Kyle Smith

Kyle Smith

Movies

Raunchy frat comedy ‘Neighbors’ is no ‘Old School’

The fratty comedy “Neighbors” seems to have originated in a butcher shop: It stars a slab of beef and features a whole lot of sausage jokes. To me it looks like a turkey, but it seems poised to bring home the bacon.

Zac Efron has been to the gym and is very eager to show us. He has more difficulty keeping his top on than a bottle of Bud Light at a frat rager — such as the ones he presides over as president of Delta Psi Beta, which moves in next door to the suburban house of two newbie homeowners (Seth Rogen and Rose Byrne) and their baby daughter.

“Neighbors” has some interesting ideas but throws them away in favor of a string of pasted-together jokes about sex and bodily fluids. In a pinch, the story stops to invite the actors to wheel out celebrity impressions or simply has Efron get hit in the head with a flying beer can or a professor be nearly crushed by a bouncing oil drum.

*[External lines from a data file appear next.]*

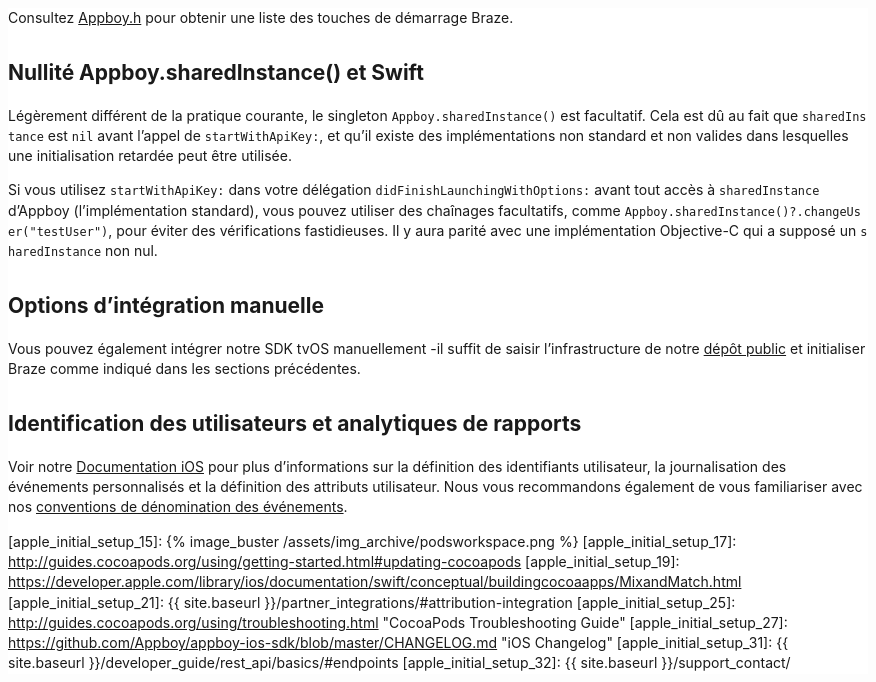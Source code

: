 Consultez [Appboy.h][apple_initial_setup_5] pour obtenir une liste des touches de démarrage Braze.

## Nullité Appboy.sharedInstance() et Swift
Légèrement différent de la pratique courante, le singleton `Appboy.sharedInstance()` est facultatif. Cela est dû au fait que `sharedInstance` est `nil` avant l’appel de `startWithApiKey:`, et qu’il existe des implémentations non standard et non valides dans lesquelles une initialisation retardée peut être utilisée.

Si vous utilisez `startWithApiKey:` dans votre délégation `didFinishLaunchingWithOptions:` avant tout accès à `sharedInstance` d’Appboy (l’implémentation standard), vous pouvez utiliser des chaînages facultatifs, comme `Appboy.sharedInstance()?.changeUser("testUser")`, pour éviter des vérifications fastidieuses. Il y aura parité avec une implémentation Objective-C qui a supposé un `sharedInstance` non nul.

## Options d’intégration manuelle

Vous pouvez également intégrer notre SDK tvOS manuellement -il suffit de saisir l’infrastructure de notre [dépôt public][1] et initialiser Braze comme indiqué dans les sections précédentes.

## Identification des utilisateurs et analytiques de rapports
Voir notre [Documentation iOS][3] pour plus d’informations sur la définition des identifiants utilisateur, la journalisation des événements personnalisés et la définition des attributs utilisateur. Nous vous recommandons également de vous familiariser avec nos [conventions de dénomination des événements]({{site.baseurl}}/user_guide/data_and_analytics/custom_data/event_naming_conventions/).

[1]: https://github.com/appboy/appboy-ios-sdk
[3]: {{site.baseurl}}/developer_guide/platform_integration_guides/swift/analytics/setting_user_ids/
[support]: {{site.baseurl}}/braze_support/
[apple_initial_setup_1]: http://cocoapods.org/
[apple_initial_setup_2]: https://www.ruby-lang.org/en/installation/
[apple_initial_setup_3]: http://guides.cocoapods.org/using/getting-started.html "CocoaPods Installation Directions"
[apple_initial_setup_4]: http://guides.cocoapods.org/syntax/podfile.html
[apple_initial_setup_5]: https://github.com/Appboy/appboy-ios-sdk/blob/master/AppboyKit/include/Appboy.h
[apple_initial_setup_8]: #manual-sdk-integration
[apple_initial_setup_12]: #appboy-podfiles-for-non-64-bit-apps
[apple_initial_setup_15]: {% image_buster /assets/img_archive/podsworkspace.png %}
[apple_initial_setup_17]: http://guides.cocoapods.org/using/getting-started.html#updating-cocoapods
[apple_initial_setup_19]: https://developer.apple.com/library/ios/documentation/swift/conceptual/buildingcocoaapps/MixandMatch.html
[apple_initial_setup_21]: {{ site.baseurl }}/partner_integrations/#attribution-integration
[apple_initial_setup_25]: http://guides.cocoapods.org/using/troubleshooting.html "CocoaPods Troubleshooting Guide"
[apple_initial_setup_27]: https://github.com/Appboy/appboy-ios-sdk/blob/master/CHANGELOG.md "iOS Changelog"
[apple_initial_setup_31]: {{ site.baseurl }}/developer_guide/rest_api/basics/#endpoints
[apple_initial_setup_32]: {{ site.baseurl }}/support_contact/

Mac (Rogen) is an office drone who at first tries to be friends with next-door frat brothers Teddy (Efron) and his deputy Pete (Dave Franco). There’s real potential for an insightful, character-based comedy about how 30-year-olds think of themselves as young but seem like old people to college students. That Mac thinks of himself as cool is an interesting, “Old School”-style update to the old formula about starched shirts vs. wild boys, the theme of the unrelated 1981 John Belushi-Dan Aykroyd comedy that was also called “Neighbors.”

But the sloppy, intermittently funny script by Andrew J. Cohen and Brendan O’Brien barely bothers with motivation or connecting story beats. Why do the police suddenly turn on Mac when he’s justified in calling them after the frat brothers ignore 10 phone calls and carry on loudly at 4 a.m.? Why does Kelly (Byrne) think she can make one Greek’s girlfriend cheat on him simply by shoving the girl’s face up against another guy’s? Can a frat really make a fortune selling sex toys based on molds taken of its own, er, members?

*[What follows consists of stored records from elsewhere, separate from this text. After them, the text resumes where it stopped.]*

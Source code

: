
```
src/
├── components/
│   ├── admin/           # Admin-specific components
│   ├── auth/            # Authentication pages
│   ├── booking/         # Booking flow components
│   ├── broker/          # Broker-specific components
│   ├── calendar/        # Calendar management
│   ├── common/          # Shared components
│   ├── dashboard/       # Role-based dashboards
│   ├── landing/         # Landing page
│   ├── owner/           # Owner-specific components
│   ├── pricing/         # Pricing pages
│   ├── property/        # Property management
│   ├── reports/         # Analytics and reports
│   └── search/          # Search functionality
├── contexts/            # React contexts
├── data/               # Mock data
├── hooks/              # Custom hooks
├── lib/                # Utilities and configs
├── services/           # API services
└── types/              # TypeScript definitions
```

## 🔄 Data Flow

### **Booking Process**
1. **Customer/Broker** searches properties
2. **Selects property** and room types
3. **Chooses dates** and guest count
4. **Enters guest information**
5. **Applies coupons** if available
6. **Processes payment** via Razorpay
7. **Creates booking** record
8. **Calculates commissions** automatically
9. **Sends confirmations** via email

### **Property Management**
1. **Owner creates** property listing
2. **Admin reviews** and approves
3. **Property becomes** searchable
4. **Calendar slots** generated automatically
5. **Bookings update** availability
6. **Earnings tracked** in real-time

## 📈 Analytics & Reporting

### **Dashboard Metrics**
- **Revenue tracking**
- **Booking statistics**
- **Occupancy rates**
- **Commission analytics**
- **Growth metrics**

Rose Byrne, left, and Seth Rogen are perplexed by the frat next door in “Neighbors.”

Never mind, as the neighbors go to war with each other the point is it would be awkward if a bunch of college students pressed their faces to your window while you were having sex on the couch. The screenwriters are taking a chance here: They’re hoping you’ve never heard of curtains.

The movie’s must-see gags (I say grudgingly) are a contrived one about Mac squeezing the milk out of his nursing wife and another one about stolen airbags being used as nuclear whoopee cushions, but I aged out of fascination with gross-out gags around middle school. And the airbags? Inventive, but mere slapstick. Far more appealing — comedy works when you’re nodding as you laugh — is a conversation Mac and Kelly have about the (lame) pleasures of aging. “I love going to the Container Store and buying containers!” she confesses.

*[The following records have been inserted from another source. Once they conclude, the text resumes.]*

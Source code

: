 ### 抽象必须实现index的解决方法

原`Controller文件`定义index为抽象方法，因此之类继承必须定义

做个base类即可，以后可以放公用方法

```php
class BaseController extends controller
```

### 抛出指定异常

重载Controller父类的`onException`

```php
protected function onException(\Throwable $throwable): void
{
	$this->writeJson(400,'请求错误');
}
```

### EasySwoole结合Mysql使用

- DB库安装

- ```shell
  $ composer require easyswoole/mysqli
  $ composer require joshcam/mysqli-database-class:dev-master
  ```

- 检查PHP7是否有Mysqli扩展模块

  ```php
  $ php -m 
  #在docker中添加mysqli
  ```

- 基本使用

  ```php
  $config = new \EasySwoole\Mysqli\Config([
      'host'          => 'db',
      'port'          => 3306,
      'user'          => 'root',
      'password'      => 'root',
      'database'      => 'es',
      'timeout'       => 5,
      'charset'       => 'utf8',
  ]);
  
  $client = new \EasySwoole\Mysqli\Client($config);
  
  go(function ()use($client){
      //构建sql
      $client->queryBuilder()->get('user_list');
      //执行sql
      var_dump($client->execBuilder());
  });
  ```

A central problem: Efron isn’t funny. Once adorable, he’s now determined to show us how glowering and grown-up and not-at-all Disney he is. He’s not an actor, he’s a porterhouse. At the end, when his character realizes his destiny and attains the job of shirtless guy outside Abercrombie store, the scene is stuck for an idea until Rogen shows up and takes his shirt off too. Rogen’s blubber dance is pretty much gold, but I expect more from one of his generation’s leading comics than making his lard jiggle.